───── Supplied data

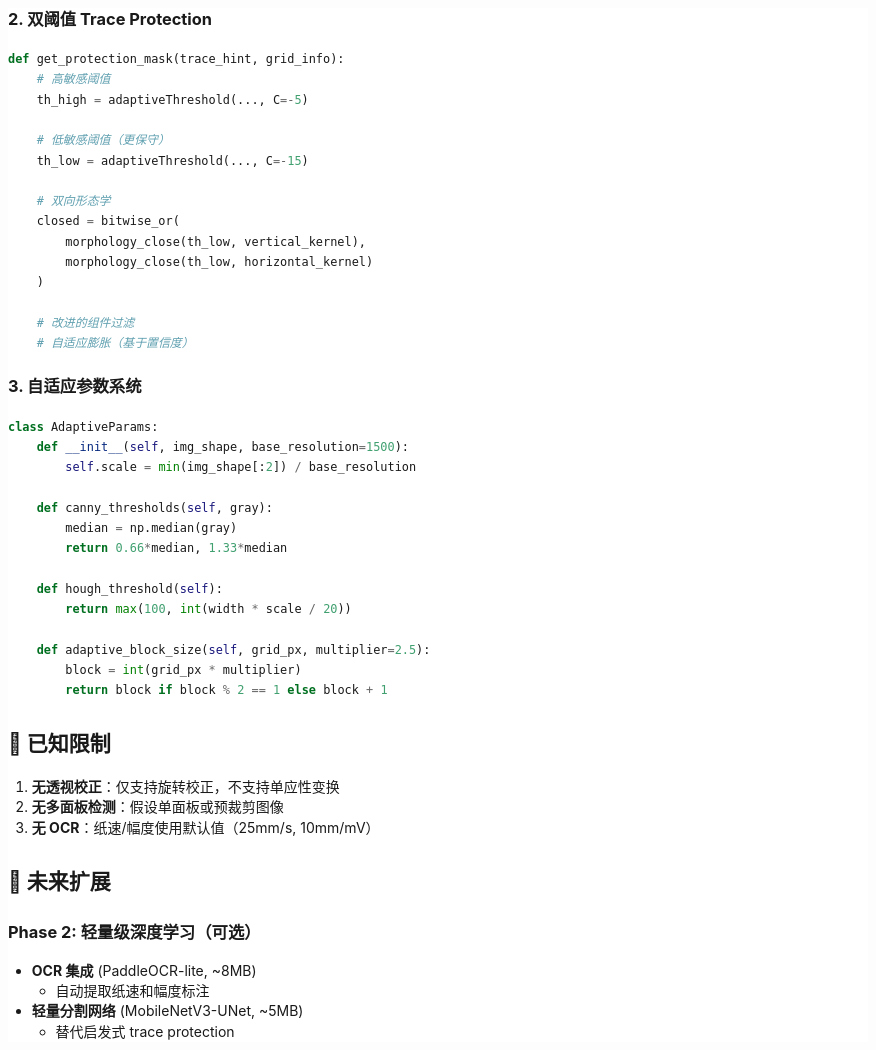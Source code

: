 ### 2. 双阈值 Trace Protection

```python
def get_protection_mask(trace_hint, grid_info):
    # 高敏感阈值
    th_high = adaptiveThreshold(..., C=-5)

    # 低敏感阈值（更保守）
    th_low = adaptiveThreshold(..., C=-15)

    # 双向形态学
    closed = bitwise_or(
        morphology_close(th_low, vertical_kernel),
        morphology_close(th_low, horizontal_kernel)
    )

    # 改进的组件过滤
    # 自适应膨胀（基于置信度）
```

### 3. 自适应参数系统

```python
class AdaptiveParams:
    def __init__(self, img_shape, base_resolution=1500):
        self.scale = min(img_shape[:2]) / base_resolution

    def canny_thresholds(self, gray):
        median = np.median(gray)
        return 0.66*median, 1.33*median

    def hough_threshold(self):
        return max(100, int(width * scale / 20))

    def adaptive_block_size(self, grid_px, multiplier=2.5):
        block = int(grid_px * multiplier)
        return block if block % 2 == 1 else block + 1
```

## 📝 已知限制

1. **无透视校正**：仅支持旋转校正，不支持单应性变换
2. **无多面板检测**：假设单面板或预裁剪图像
3. **无 OCR**：纸速/幅度使用默认值（25mm/s, 10mm/mV）

## 🚧 未来扩展

### Phase 2: 轻量级深度学习（可选）

- **OCR 集成** (PaddleOCR-lite, ~8MB)
  - 自动提取纸速和幅度标注
- **轻量分割网络** (MobileNetV3-UNet, ~5MB)
  - 替代启发式 trace protection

──────────

Retype every record above word for word, leaving out any pictures.

- Response to the exercise
Source code

: ### 2. 双阈值 Trace Protection

```python
def get_protection_mask(trace_hint, grid_info):
    # 高敏感阈值
    th_high = adaptiveThreshold(..., C=-5)

    # 低敏感阈值（更保守）
    th_low = adaptiveThreshold(..., C=-15)

    # 双向形态学
    closed = bitwise_or(
        morphology_close(th_low, vertical_kernel),
        morphology_close(th_low, horizontal_kernel)
    )

    # 改进的组件过滤
    # 自适应膨胀（基于置信度）
```

### 3. 自适应参数系统

```python
class AdaptiveParams:
    def __init__(self, img_shape, base_resolution=1500):
        self.scale = min(img_shape[:2]) / base_resolution

    def canny_thresholds(self, gray):
        median = np.median(gray)
        return 0.66*median, 1.33*median

    def hough_threshold(self):
        return max(100, int(width * scale / 20))

    def adaptive_block_size(self, grid_px, multiplier=2.5):
        block = int(grid_px * multiplier)
        return block if block % 2 == 1 else block + 1
```

## 📝 已知限制

1. **无透视校正**：仅支持旋转校正，不支持单应性变换
2. **无多面板检测**：假设单面板或预裁剪图像
3. **无 OCR**：纸速/幅度使用默认值（25mm/s, 10mm/mV）

## 🚧 未来扩展

### Phase 2: 轻量级深度学习（可选）

- **OCR 集成** (PaddleOCR-lite, ~8MB)
  - 自动提取纸速和幅度标注
- **轻量分割网络** (MobileNetV3-UNet, ~5MB)
  - 替代启发式 trace protection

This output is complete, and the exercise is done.